TDD Retrofit: Improve Existing Test Suites

Converts confirmation-style tests into specification-style tests and fills coverage gaps. Use this when tests and implementation already exist but test quality is low.

Usage

code

/tdd retrofit <test-file-or-directory>

Examples:

code

/tdd retrofit test/Unit/Services/UserServiceTest.php
/tdd retrofit tests/
/tdd retrofit src/services/__tests__/

Step 0: Baseline

•Detect test framework (use the parent /tdd skill's detection table)
•Resolve $ARGUMENTS to test files
•
Run the full suite, record:
- •Test count
- •Pass count
- •Coverage % (line + branch)
•
Run tests in randomized order to detect hidden coupling:
- •PHPUnit: --order-by=random
- •Jest: --randomize
- •pytest: --random-order (requires pytest-random-order)
- •go test: -shuffle=on
•If any test fails only in random order, it has hidden state dependencies

Gate: All tests must pass in both normal AND random order. If order-dependent tests exist, fix them first with /test fix. Do not proceed until the suite is stable.

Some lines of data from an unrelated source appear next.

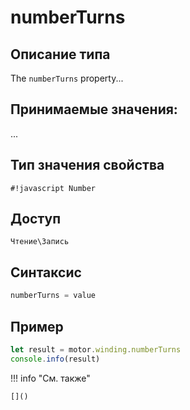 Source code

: # numberTurns

## Описание типа
The `numberTurns` property...

## Принимаемые значения:
...

## Тип значения свойства
`#!javascript Number`

## Доступ
`Чтение\Запись`

## Синтаксис
```javascript
numberTurns = value
```

## Пример
```javascript linenums="1"
let result = motor.winding.numberTurns
console.info(result)
```

!!! info "См. также"

    []()

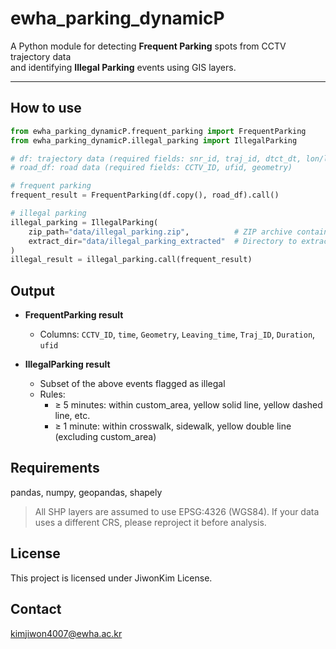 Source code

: # ewha_parking_dynamicP

A Python module for detecting **Frequent Parking** spots from CCTV trajectory data  
and identifying **Illegal Parking** events using GIS layers.

---

## How to use

```python
from ewha_parking_dynamicP.frequent_parking import FrequentParking
from ewha_parking_dynamicP.illegal_parking import IllegalParking

# df: trajectory data (required fields: snr_id, traj_id, dtct_dt, lon/lat or geometry)
# road_df: road data (required fields: CCTV_ID, ufid, geometry)

# frequent parking
frequent_result = FrequentParking(df.copy(), road_df).call()

# illegal parking
illegal_parking = IllegalParking(
    zip_path="data/illegal_parking.zip",          # ZIP archive containing SHP files
    extract_dir="data/illegal_parking_extracted"  # Directory to extract SHP files
)
illegal_result = illegal_parking.call(frequent_result)

```

## Output

- **FrequentParking result**
  - Columns: `CCTV_ID`, `time`, `Geometry`, `Leaving_time`, `Traj_ID`, `Duration`, `ufid`

- **IllegalParking result**
  - Subset of the above events flagged as illegal
  - Rules:
    - ≥ 5 minutes: within custom_area, yellow solid line, yellow dashed line, etc.
    - ≥ 1 minute: within crosswalk, sidewalk, yellow double line (excluding custom_area)


## Requirements
pandas, numpy, geopandas, shapely

> All SHP layers are assumed to use EPSG:4326 (WGS84).
> If your data uses a different CRS, please reproject it before analysis.

## License
This project is licensed under JiwonKim License.

## Contact
kimjiwon4007@ewha.ac.kr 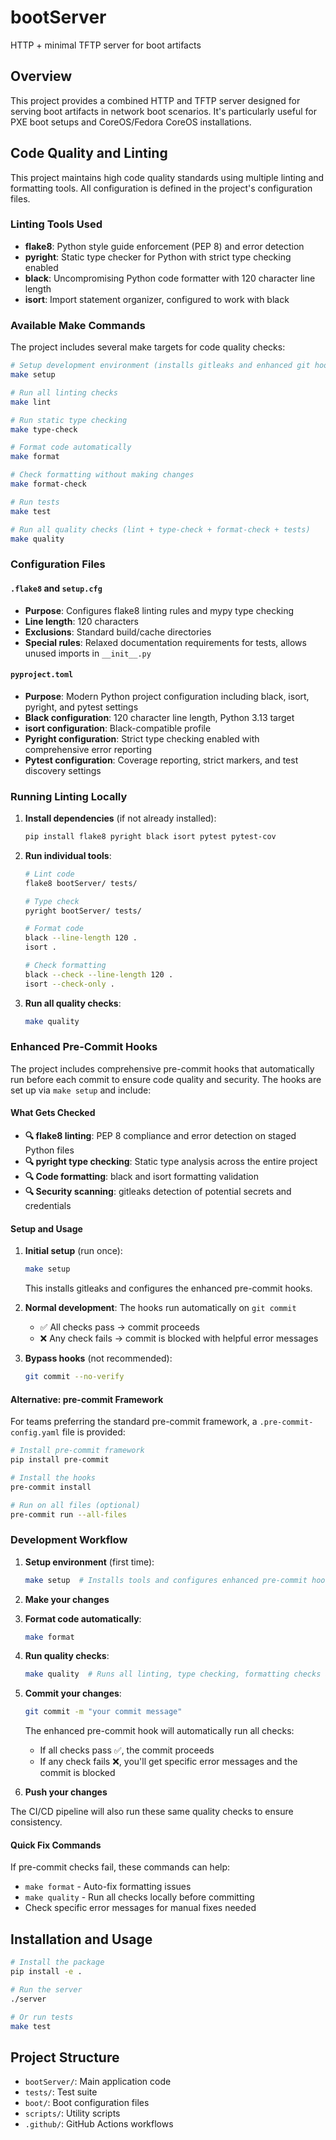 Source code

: # bootServer

HTTP + minimal TFTP server for boot artifacts

## Overview

This project provides a combined HTTP and TFTP server designed for serving boot artifacts in network boot scenarios. It's particularly useful for PXE boot setups and CoreOS/Fedora CoreOS installations.

## Code Quality and Linting

This project maintains high code quality standards using multiple linting and formatting tools. All configuration is defined in the project's configuration files.

### Linting Tools Used

- **flake8**: Python style guide enforcement (PEP 8) and error detection
- **pyright**: Static type checker for Python with strict type checking enabled
- **black**: Uncompromising Python code formatter with 120 character line length
- **isort**: Import statement organizer, configured to work with black

### Available Make Commands

The project includes several make targets for code quality checks:

```bash
# Setup development environment (installs gitleaks and enhanced git hooks)
make setup

# Run all linting checks
make lint

# Run static type checking
make type-check

# Format code automatically
make format

# Check formatting without making changes
make format-check

# Run tests
make test

# Run all quality checks (lint + type-check + format-check + tests)
make quality
```

### Configuration Files

#### `.flake8` and `setup.cfg`

- **Purpose**: Configures flake8 linting rules and mypy type checking
- **Line length**: 120 characters
- **Exclusions**: Standard build/cache directories
- **Special rules**: Relaxed documentation requirements for tests, allows unused imports in `__init__.py`

#### `pyproject.toml`

- **Purpose**: Modern Python project configuration including black, isort, pyright, and pytest settings
- **Black configuration**: 120 character line length, Python 3.13 target
- **isort configuration**: Black-compatible profile
- **Pyright configuration**: Strict type checking enabled with comprehensive error reporting
- **Pytest configuration**: Coverage reporting, strict markers, and test discovery settings

### Running Linting Locally

1. **Install dependencies** (if not already installed):

   ```bash
   pip install flake8 pyright black isort pytest pytest-cov
   ```

2. **Run individual tools**:

   ```bash
   # Lint code
   flake8 bootServer/ tests/

   # Type check
   pyright bootServer/ tests/

   # Format code
   black --line-length 120 .
   isort .

   # Check formatting
   black --check --line-length 120 .
   isort --check-only .
   ```

3. **Run all quality checks**:

   ```bash
   make quality
   ```

### Enhanced Pre-Commit Hooks

The project includes comprehensive pre-commit hooks that automatically run before each commit to ensure code quality and security. The hooks are set up via `make setup` and include:

#### What Gets Checked

- **🔍 flake8 linting**: PEP 8 compliance and error detection on staged Python files
- **🔍 pyright type checking**: Static type analysis across the entire project
- **🔍 Code formatting**: black and isort formatting validation
- **🔍 Security scanning**: gitleaks detection of potential secrets and credentials

#### Setup and Usage

1. **Initial setup** (run once):

   ```bash
   make setup
   ```

   This installs gitleaks and configures the enhanced pre-commit hooks.

2. **Normal development**: The hooks run automatically on `git commit`
   - ✅ All checks pass → commit proceeds
   - ❌ Any check fails → commit is blocked with helpful error messages

3. **Bypass hooks** (not recommended):

   ```bash
   git commit --no-verify
   ```

#### Alternative: pre-commit Framework

For teams preferring the standard pre-commit framework, a `.pre-commit-config.yaml` file is provided:

```bash
# Install pre-commit framework
pip install pre-commit

# Install the hooks
pre-commit install

# Run on all files (optional)
pre-commit run --all-files
```

### Development Workflow

1. **Setup environment** (first time):

   ```bash
   make setup  # Installs tools and configures enhanced pre-commit hooks
   ```

2. **Make your changes**

3. **Format code automatically**:

   ```bash
   make format
   ```

4. **Run quality checks**:

   ```bash
   make quality  # Runs all linting, type checking, formatting checks and tests
   ```

5. **Commit your changes**:

   ```bash
   git commit -m "your commit message"
   ```

   The enhanced pre-commit hook will automatically run all checks:
   - If all checks pass ✅, the commit proceeds
   - If any check fails ❌, you'll get specific error messages and the commit is blocked

6. **Push your changes**

The CI/CD pipeline will also run these same quality checks to ensure consistency.

#### Quick Fix Commands

If pre-commit checks fail, these commands can help:

- `make format` - Auto-fix formatting issues
- `make quality` - Run all checks locally before committing
- Check specific error messages for manual fixes needed

## Installation and Usage

```bash
# Install the package
pip install -e .

# Run the server
./server

# Or run tests
make test
```

## Project Structure

- `bootServer/`: Main application code
- `tests/`: Test suite
- `boot/`: Boot configuration files
- `scripts/`: Utility scripts
- `.github/`: GitHub Actions workflows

Step 1: Audit Existing Tests

Read each test file and classify every test method using the 4-checkpoint semantic classification system.

Classification Criteria (Semantic Checkpoints)

For EACH test method, apply these 4 checkpoints:

Checkpoint 1: Counterfactual Test (MANDATORY)

Ask: "If I deleted or broke the production implementation, would this test fail?"

•PASS → Test depends on real behavior (continue checking)
•FAIL → Mock determines outcome → CONFIRMATION TEST

Checkpoint 2: Independence Test

Ask: "Is the expected outcome defined BEFORE looking at the implementation?"

•PASS → Test specifies requirements
•FAIL → Test confirms what code already does

Checkpoint 3: Mock Coupling Analysis

Ask: "Does the mock setup mirror the implementation logic?"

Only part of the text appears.